:: Task description ::
When you find the word "elegance" in a line of the entries, please copy the whole line.

[Items from a data source]
"""

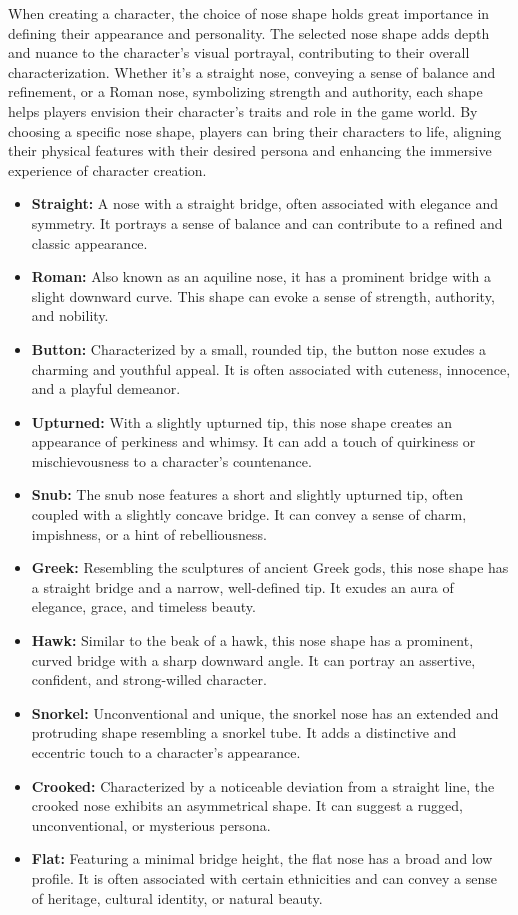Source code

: \documentclass[12pt]{book}  %
\begin{document}
When creating a character, the choice of nose shape holds great importance in defining their appearance and personality. The selected nose shape adds depth and nuance to the character's visual portrayal, contributing to their overall characterization. Whether it's a straight nose, conveying a sense of balance and refinement, or a Roman nose, symbolizing strength and authority, each shape helps players envision their character's traits and role in the game world. By choosing a specific nose shape, players can bring their characters to life, aligning their physical features with their desired persona and enhancing the immersive experience of character creation.

\begin{itemize}
    \item \textbf{Straight:} A nose with a straight bridge, often associated with elegance and symmetry. It portrays a sense of balance and can contribute to a refined and classic appearance.
    \item \textbf{Roman:} Also known as an aquiline nose, it has a prominent bridge with a slight downward curve. This shape can evoke a sense of strength, authority, and nobility.
    \item \textbf{Button:} Characterized by a small, rounded tip, the button nose exudes a charming and youthful appeal. It is often associated with cuteness, innocence, and a playful demeanor.
    \item \textbf{Upturned:} With a slightly upturned tip, this nose shape creates an appearance of perkiness and whimsy. It can add a touch of quirkiness or mischievousness to a character's countenance.
    \item \textbf{Snub:} The snub nose features a short and slightly upturned tip, often coupled with a slightly concave bridge. It can convey a sense of charm, impishness, or a hint of rebelliousness.
    \item \textbf{Greek:} Resembling the sculptures of ancient Greek gods, this nose shape has a straight bridge and a narrow, well-defined tip. It exudes an aura of elegance, grace, and timeless beauty.
    \item \textbf{Hawk:} Similar to the beak of a hawk, this nose shape has a prominent, curved bridge with a sharp downward angle. It can portray an assertive, confident, and strong-willed character.
    \item \textbf{Snorkel:} Unconventional and unique, the snorkel nose has an extended and protruding shape resembling a snorkel tube. It adds a distinctive and eccentric touch to a character's appearance.
    \item \textbf{Crooked:} Characterized by a noticeable deviation from a straight line, the crooked nose exhibits an asymmetrical shape. It can suggest a rugged, unconventional, or mysterious persona.
    \item \textbf{Flat:} Featuring a minimal bridge height, the flat nose has a broad and low profile. It is often associated with certain ethnicities and can convey a sense of heritage, cultural identity, or natural beauty.
\end{itemize}
\end{document}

"""

:: Solution to this problem ::
    \item \textbf{Straight:} A nose with a straight bridge, often associated with elegance and symmetry. It portrays a sense of balance and can contribute to a refined and classic appearance.
    \item \textbf{Greek:} Resembling the sculptures of ancient Greek gods, this nose shape has a straight bridge and a narrow, well-defined tip. It exudes an aura of elegance, grace, and timeless beauty.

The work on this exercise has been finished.